> _INFORMATION_:
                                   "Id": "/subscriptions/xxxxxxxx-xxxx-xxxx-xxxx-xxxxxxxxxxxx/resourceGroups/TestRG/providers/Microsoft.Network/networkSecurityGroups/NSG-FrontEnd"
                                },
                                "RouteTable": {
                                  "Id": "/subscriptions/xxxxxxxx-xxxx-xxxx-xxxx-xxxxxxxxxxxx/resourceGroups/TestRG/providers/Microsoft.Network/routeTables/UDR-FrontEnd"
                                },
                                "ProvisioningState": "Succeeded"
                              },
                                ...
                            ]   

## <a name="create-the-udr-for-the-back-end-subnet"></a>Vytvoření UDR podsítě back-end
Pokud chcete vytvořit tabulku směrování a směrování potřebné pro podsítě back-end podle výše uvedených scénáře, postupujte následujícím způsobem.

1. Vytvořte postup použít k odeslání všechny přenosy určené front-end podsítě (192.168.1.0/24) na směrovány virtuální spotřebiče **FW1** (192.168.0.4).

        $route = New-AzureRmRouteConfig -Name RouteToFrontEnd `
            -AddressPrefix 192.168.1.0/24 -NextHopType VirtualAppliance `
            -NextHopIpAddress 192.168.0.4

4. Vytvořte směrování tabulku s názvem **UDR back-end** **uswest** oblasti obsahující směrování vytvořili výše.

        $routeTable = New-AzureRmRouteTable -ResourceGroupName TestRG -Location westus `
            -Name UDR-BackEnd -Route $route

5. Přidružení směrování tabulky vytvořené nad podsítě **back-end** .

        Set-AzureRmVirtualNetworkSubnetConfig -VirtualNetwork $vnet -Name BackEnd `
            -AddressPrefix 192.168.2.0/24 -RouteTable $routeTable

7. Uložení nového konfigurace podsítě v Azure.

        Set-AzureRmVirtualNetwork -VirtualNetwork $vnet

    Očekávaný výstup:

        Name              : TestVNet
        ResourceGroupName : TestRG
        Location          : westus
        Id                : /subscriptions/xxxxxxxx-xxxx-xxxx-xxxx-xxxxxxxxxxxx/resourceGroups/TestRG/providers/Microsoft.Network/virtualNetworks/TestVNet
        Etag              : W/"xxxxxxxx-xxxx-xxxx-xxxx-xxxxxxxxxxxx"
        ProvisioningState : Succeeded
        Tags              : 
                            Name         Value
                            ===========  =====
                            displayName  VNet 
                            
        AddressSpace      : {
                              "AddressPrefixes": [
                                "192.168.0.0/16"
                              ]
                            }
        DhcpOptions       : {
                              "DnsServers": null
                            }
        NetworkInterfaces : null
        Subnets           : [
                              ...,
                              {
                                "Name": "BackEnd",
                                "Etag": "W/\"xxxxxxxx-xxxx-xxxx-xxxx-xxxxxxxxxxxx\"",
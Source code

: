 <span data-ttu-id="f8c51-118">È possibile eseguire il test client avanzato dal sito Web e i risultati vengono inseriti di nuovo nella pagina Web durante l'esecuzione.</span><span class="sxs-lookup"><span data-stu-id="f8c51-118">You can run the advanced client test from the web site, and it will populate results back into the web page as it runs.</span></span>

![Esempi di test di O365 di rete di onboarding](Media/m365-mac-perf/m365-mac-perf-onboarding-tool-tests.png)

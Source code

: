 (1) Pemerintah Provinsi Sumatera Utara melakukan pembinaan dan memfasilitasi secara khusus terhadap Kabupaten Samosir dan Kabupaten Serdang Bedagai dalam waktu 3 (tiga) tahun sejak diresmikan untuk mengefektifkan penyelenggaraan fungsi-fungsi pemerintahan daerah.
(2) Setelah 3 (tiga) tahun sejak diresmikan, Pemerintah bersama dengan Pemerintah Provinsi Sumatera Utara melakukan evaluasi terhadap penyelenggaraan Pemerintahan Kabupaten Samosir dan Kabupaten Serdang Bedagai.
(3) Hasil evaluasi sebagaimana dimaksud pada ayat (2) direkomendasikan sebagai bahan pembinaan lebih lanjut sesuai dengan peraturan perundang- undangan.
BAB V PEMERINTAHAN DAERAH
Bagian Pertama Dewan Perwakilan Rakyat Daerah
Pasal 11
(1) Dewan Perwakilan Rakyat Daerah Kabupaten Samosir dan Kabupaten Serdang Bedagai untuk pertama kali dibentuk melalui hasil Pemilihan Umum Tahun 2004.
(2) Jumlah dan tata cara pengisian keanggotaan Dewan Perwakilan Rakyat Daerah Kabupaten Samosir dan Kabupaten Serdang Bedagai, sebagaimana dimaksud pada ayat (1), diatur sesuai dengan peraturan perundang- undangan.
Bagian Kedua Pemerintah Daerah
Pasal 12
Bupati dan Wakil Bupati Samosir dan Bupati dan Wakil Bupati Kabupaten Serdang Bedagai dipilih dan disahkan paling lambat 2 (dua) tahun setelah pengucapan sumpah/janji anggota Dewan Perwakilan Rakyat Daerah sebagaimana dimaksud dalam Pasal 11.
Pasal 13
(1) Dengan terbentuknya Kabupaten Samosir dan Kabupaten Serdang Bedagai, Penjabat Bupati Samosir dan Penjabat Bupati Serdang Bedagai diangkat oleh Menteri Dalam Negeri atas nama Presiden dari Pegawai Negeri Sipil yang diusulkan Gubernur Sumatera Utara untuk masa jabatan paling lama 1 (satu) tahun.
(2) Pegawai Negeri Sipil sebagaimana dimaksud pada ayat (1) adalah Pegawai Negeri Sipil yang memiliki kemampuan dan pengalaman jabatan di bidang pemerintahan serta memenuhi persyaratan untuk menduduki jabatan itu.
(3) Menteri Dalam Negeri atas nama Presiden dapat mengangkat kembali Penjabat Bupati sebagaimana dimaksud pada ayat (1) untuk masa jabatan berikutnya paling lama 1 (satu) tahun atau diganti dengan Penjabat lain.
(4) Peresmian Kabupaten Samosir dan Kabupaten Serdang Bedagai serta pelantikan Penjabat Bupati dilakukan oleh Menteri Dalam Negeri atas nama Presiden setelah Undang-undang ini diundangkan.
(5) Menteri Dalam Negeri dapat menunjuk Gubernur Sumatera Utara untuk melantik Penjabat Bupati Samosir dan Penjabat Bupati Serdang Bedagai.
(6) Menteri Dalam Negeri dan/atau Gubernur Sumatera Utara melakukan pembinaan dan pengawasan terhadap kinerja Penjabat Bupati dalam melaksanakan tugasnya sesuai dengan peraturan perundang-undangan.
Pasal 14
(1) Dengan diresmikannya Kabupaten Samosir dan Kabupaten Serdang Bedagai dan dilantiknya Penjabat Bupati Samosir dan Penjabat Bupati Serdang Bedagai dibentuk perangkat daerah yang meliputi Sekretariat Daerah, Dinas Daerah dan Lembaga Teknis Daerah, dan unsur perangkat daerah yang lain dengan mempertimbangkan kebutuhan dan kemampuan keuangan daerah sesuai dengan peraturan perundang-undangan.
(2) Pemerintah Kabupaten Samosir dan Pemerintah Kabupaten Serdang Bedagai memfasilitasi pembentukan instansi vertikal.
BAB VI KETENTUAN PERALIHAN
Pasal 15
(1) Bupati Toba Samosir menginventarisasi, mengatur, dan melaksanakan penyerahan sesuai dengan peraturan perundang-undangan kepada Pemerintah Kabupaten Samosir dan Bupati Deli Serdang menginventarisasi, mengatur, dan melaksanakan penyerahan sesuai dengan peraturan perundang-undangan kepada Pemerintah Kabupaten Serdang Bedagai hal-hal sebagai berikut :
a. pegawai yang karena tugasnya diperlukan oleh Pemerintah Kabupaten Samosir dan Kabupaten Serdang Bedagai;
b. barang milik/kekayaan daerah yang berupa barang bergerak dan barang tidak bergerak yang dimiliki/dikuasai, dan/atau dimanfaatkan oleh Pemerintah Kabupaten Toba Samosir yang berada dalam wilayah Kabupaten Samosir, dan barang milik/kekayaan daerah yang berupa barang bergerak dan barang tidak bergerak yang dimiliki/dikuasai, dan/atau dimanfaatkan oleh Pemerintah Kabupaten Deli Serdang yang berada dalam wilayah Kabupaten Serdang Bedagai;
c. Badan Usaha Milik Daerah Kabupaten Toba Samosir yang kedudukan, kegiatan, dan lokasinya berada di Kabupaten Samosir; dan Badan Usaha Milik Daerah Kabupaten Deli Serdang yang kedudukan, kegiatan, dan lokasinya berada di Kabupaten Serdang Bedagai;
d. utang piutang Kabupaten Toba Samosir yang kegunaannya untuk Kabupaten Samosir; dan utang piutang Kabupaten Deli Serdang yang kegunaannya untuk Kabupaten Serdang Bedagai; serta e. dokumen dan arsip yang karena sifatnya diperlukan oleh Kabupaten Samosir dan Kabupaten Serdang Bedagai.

> _ABOUT THIS EXERCISE_: Reply with one number, the count of lines in the preceding listing that hold the string "dapat".

> _EXPECTED ANSWER_: 2